Pressinto que "Lost Zweig" reproduz o mesmo olhar de compaixão com que Zweig via a humanidade afundada no racismo, na intolerância, na imposição do pensamento único. A solidariedade a este pacifista encurralado é o mote do filme: flagrar a vida e a obra de um livre pensador, um homem eqüidistante das ideologias e palavras de ordem do seu tempo. Stefan Zweig, ao tentar junto ao ditador Vargas um território para homiziar os milhares de judeus caçados na Europa, acabou vítima do seu "paraíso", que é como chamava o Brasil, um país em forma de harpa, por isso tão musical - escreveu.

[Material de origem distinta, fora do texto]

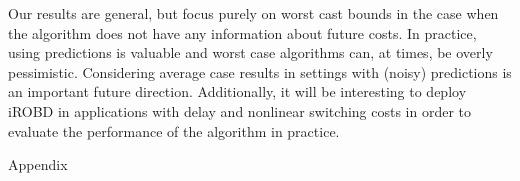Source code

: \documentclass[11pt]{article}
\theoremstyle{definition}
\begin{document}
Our results are general, but focus purely on worst cast bounds in the case when the algorithm does not have any information about future costs.  In practice, using predictions is valuable and worst case algorithms can, at times, be overly pessimistic.  Considering average case results in settings with (noisy) predictions is an important future direction.  Additionally, it will be interesting to deploy iROBD in applications with delay and nonlinear switching costs in order to evaluate the performance of the algorithm in practice.  




% 

\newpage
\appendix

\begin{center}
{\huge Appendix}
\end{center}


\appendix


\end{document}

Stefan Zweig se mata pelos outros, pelos seus - fugitivos do nazismo, pela civilização sob ameaça da perda completa da liberdade de opinião, pelo direito de ir e vir. Essa perspectiva se torna insuportável para ele, especialmente, em fevereiro de 42: o Brasil rompe com o Eixo, abandonando sua neutralidade, os primeiros navios mercantes brasileiros são postos a pique, e a Europa invadida parecia impotente diante da barbárie hitlerista. Sua auto-morte, acompanhada pela jovem esposa, Lotte, é um ato de extrema coragem, talvez por isso, executado com requintes estéticos, até de poesia. O suicídio como protesto moral, como revolta política, como um "basta" contra toda e qualquer ditadura, como um chamamento à resistência, nem que seja através da própria imolação.

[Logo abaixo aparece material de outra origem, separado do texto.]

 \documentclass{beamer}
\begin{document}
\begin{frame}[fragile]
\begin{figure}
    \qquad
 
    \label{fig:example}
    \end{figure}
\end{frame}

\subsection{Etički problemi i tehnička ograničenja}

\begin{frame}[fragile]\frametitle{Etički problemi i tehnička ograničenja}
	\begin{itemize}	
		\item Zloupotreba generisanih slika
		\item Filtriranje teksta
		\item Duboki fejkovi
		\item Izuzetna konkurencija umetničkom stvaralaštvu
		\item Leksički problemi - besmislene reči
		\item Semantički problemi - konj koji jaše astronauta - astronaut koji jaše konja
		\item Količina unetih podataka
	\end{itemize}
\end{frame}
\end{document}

*Sylvio Back é cineasta, poeta e escritor. Filho de imigrantes hún­garo e alemã, é natural de Blumenau (SC). Ex-jornalista e crí­tico de cinema, au­todidata, inicia-se na direção cinematográfica em 1962, tendo escrito, dirigido e produzido até hoje trinta e seis filmes - entre curtas, médias e dez longas-metragens, esses, a saber: "Lance Maior"(1968), "A Guerra dos Pe­lados" (1971), "Ale­luia,Gretchen" (1976), "Revo­lução de 30" (1980), "Repú­blica Gua­rani" (1982), "Guerra do Bra­sil" (1987), "Rádio Auriverde" (1991), "Yndio do Brasil" (1995), "Cruz e Sousa - O Poeta do Des­terro" (1999) e “Lost Zweig” (2003).

Tem editados vinte livros - entre poesia, ensaios e os argu­men­tos/roteiros dos filmes, "Lance Maior", "Aleluia, Gret­chen", "Re­pública Guarani", "Sete Quedas", "Vida e Sangue de Po­laco", "O Auto-Retrato de Bakun", "Guerra do Brasil", "Rá­dio Auriverde", "Yndio do Brasil", "Zweig: A Morte em Cena" e "Cruz e Sousa - O Poeta do Desterro" (tetralíngüe).

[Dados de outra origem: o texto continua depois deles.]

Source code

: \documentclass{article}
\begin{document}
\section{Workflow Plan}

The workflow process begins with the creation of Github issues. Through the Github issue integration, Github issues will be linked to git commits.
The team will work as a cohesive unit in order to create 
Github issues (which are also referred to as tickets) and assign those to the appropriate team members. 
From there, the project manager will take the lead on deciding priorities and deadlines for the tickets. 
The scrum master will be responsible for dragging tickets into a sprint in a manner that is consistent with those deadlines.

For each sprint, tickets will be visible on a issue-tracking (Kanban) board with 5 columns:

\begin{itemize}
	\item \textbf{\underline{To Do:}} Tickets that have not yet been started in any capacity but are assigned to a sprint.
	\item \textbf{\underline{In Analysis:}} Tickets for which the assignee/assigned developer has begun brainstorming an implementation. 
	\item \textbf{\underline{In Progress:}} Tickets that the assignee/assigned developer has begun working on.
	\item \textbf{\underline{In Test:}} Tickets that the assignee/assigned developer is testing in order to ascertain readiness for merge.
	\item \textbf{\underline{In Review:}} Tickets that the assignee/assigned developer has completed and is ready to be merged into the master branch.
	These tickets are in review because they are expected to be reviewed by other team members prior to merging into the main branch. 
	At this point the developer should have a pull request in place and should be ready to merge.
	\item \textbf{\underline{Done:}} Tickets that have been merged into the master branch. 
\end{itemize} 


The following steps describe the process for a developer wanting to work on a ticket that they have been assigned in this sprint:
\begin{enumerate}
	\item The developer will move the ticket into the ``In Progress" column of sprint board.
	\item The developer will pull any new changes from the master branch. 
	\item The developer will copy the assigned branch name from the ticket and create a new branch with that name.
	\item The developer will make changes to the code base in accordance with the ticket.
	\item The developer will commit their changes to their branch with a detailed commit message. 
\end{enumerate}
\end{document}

Obra poética: "O ca­derno eró­tico de Sylvio Back" (Tipografia do Fundo de Ouro Preto, MG, 1986); "Moedas de Luz" (Max Limo­nad, SP, 1988); "A Vinha do De­sejo" (Geração Editorial, SP, 1994); "Yndio do Brasil" (Poemas de Filme) (No­nada, MG, 1995); "bou­doir" (7Le­tras, RJ, 1999); “Eurus” (7Letras, RJ, 2004); e “Traduzir é poetar às avessas” (Langston Hughes traduzido) (Memorial da América Latina, SP, 2005).

Com 71 láureas nacionais e internacionais, Sylvio Back é um dos mais premiados cineastas do Brasil.